- **Your objective**
From the entries, filter out every line that lacks "provide" and copy the rest.

BEGIN Available records

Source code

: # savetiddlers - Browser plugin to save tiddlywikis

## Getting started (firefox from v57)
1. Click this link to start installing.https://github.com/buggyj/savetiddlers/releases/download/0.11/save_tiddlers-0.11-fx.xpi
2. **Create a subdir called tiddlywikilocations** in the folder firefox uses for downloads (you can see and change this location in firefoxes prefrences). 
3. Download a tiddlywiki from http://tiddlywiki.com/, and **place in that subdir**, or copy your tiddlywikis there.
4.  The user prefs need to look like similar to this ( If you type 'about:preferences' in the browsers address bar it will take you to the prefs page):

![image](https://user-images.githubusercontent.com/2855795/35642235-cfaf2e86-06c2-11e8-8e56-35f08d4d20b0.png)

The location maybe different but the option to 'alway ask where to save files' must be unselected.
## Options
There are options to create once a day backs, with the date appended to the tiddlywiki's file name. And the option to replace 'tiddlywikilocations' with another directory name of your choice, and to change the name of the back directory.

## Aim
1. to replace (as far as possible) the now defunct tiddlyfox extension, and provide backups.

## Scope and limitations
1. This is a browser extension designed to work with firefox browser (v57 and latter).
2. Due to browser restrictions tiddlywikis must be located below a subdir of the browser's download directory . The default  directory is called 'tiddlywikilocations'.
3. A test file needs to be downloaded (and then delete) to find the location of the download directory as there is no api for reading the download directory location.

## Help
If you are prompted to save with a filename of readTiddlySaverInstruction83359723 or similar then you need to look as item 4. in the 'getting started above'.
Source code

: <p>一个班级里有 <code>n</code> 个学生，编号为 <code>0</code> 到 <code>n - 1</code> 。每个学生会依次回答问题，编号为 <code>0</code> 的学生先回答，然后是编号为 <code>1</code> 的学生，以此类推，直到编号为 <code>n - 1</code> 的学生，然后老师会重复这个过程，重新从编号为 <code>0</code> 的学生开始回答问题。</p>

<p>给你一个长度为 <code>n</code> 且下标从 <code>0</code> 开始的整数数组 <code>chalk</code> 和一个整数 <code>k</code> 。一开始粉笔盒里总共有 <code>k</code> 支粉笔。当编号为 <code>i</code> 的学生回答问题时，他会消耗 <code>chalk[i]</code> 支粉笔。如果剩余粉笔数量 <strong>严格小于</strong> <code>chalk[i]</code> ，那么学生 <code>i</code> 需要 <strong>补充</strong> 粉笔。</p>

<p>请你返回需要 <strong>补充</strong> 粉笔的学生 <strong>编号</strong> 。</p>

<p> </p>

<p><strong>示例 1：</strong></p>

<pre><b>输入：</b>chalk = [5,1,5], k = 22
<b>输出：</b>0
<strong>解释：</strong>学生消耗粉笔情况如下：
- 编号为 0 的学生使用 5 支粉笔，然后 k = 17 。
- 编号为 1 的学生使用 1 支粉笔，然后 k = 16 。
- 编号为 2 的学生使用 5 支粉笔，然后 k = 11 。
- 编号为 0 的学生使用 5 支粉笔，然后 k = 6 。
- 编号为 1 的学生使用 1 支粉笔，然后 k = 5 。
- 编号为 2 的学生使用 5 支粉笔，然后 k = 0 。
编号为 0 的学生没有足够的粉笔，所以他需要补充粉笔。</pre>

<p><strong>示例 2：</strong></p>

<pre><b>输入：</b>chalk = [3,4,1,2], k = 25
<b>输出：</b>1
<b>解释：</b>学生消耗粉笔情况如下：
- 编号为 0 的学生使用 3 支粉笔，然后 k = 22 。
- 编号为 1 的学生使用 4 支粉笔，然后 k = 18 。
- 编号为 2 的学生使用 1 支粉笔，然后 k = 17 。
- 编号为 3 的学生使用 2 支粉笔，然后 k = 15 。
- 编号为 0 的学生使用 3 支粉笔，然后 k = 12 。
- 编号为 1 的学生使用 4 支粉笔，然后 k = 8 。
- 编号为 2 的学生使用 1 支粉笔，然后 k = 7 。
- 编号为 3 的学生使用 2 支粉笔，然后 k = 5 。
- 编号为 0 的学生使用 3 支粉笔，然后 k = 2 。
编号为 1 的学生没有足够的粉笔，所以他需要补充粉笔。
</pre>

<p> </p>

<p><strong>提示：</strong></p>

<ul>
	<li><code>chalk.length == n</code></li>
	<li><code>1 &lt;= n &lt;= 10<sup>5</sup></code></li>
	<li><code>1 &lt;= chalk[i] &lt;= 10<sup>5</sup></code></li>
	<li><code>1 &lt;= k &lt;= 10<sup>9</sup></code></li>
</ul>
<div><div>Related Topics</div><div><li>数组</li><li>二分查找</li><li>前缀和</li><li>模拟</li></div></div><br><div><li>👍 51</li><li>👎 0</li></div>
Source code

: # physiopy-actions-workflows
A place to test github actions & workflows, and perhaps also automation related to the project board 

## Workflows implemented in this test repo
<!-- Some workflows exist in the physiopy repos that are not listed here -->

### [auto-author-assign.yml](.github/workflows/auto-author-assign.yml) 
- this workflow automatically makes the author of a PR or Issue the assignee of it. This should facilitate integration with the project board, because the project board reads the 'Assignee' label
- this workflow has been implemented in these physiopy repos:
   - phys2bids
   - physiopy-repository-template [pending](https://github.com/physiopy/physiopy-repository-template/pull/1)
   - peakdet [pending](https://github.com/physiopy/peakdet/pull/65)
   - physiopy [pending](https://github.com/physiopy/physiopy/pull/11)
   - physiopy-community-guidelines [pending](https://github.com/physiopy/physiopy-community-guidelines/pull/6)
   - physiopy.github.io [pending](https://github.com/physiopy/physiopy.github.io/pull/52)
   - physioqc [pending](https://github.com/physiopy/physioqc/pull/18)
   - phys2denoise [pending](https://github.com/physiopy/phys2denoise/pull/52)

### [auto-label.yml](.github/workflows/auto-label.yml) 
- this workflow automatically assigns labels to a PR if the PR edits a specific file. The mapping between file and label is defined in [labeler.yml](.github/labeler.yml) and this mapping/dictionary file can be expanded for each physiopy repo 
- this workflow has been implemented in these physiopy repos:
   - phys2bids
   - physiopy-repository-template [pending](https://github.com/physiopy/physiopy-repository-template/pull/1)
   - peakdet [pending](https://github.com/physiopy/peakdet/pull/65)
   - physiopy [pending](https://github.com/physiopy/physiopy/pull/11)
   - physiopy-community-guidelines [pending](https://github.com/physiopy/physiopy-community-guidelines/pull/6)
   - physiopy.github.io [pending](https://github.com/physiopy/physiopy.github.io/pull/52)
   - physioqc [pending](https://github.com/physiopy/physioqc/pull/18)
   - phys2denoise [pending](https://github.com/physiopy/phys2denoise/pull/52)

END Available records
BEGIN Available records

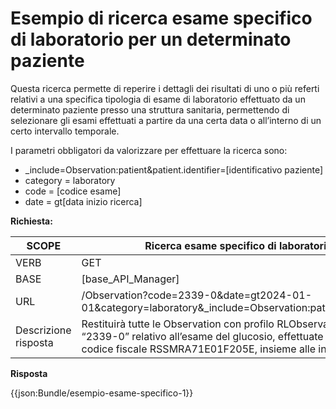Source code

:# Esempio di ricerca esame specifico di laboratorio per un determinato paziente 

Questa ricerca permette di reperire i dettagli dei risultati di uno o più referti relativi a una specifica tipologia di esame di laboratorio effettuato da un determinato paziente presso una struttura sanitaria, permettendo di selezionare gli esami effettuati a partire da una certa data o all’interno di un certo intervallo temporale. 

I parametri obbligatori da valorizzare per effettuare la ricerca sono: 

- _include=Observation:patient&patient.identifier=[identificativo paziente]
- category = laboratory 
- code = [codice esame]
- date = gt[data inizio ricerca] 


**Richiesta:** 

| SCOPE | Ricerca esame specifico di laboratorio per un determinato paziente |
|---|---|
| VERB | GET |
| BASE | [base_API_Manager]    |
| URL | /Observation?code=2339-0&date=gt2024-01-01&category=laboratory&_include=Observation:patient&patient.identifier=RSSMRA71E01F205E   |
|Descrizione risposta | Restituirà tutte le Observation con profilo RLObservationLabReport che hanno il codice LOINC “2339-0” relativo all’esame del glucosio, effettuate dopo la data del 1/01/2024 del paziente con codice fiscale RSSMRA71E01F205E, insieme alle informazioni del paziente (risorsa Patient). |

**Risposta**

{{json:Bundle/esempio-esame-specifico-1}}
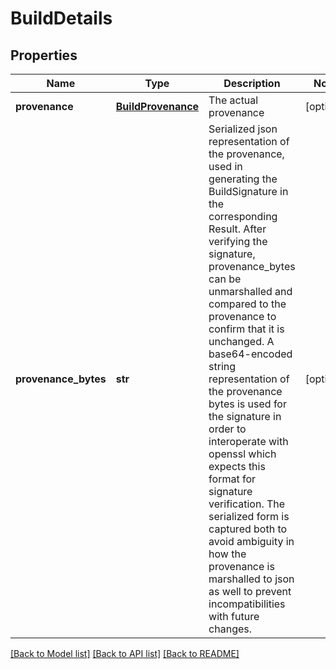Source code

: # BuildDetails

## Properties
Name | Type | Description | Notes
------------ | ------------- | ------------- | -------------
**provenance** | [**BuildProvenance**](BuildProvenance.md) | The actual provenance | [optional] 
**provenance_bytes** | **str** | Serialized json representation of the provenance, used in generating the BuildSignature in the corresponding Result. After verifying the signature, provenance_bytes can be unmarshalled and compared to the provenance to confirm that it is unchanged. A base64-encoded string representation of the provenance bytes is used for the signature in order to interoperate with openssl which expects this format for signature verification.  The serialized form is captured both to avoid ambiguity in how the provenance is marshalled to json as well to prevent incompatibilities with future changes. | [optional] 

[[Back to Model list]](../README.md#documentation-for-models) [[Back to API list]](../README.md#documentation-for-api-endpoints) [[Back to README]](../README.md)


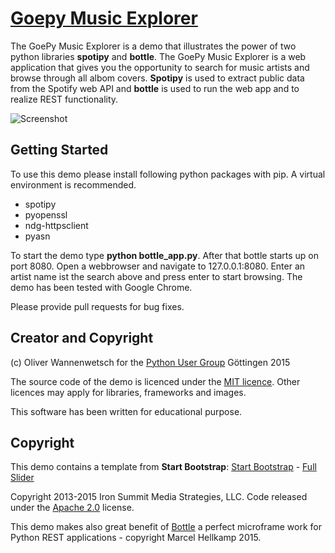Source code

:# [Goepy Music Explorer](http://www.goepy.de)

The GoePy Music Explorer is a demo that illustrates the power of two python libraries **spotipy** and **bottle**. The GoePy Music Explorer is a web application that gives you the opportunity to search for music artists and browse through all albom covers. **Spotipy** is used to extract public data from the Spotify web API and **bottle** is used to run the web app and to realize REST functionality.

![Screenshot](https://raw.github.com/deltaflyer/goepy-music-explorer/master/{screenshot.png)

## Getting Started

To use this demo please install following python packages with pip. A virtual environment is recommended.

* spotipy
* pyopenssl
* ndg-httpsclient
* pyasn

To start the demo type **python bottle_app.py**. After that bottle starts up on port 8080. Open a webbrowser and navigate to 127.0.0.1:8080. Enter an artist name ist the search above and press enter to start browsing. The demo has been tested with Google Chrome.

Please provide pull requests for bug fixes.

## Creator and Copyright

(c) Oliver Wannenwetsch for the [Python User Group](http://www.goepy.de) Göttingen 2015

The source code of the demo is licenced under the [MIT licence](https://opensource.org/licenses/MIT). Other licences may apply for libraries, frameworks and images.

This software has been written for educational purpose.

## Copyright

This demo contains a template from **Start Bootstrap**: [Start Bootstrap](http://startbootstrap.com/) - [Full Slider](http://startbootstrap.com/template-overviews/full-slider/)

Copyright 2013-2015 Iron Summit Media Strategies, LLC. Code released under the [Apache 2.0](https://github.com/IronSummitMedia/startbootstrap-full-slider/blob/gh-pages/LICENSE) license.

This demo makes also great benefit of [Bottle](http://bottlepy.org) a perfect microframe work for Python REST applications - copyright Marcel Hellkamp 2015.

END Available records

- **Answer space**
1. to replace (as far as possible) the now defunct tiddlyfox extension, and provide backups.
Please provide pull requests for bug fixes.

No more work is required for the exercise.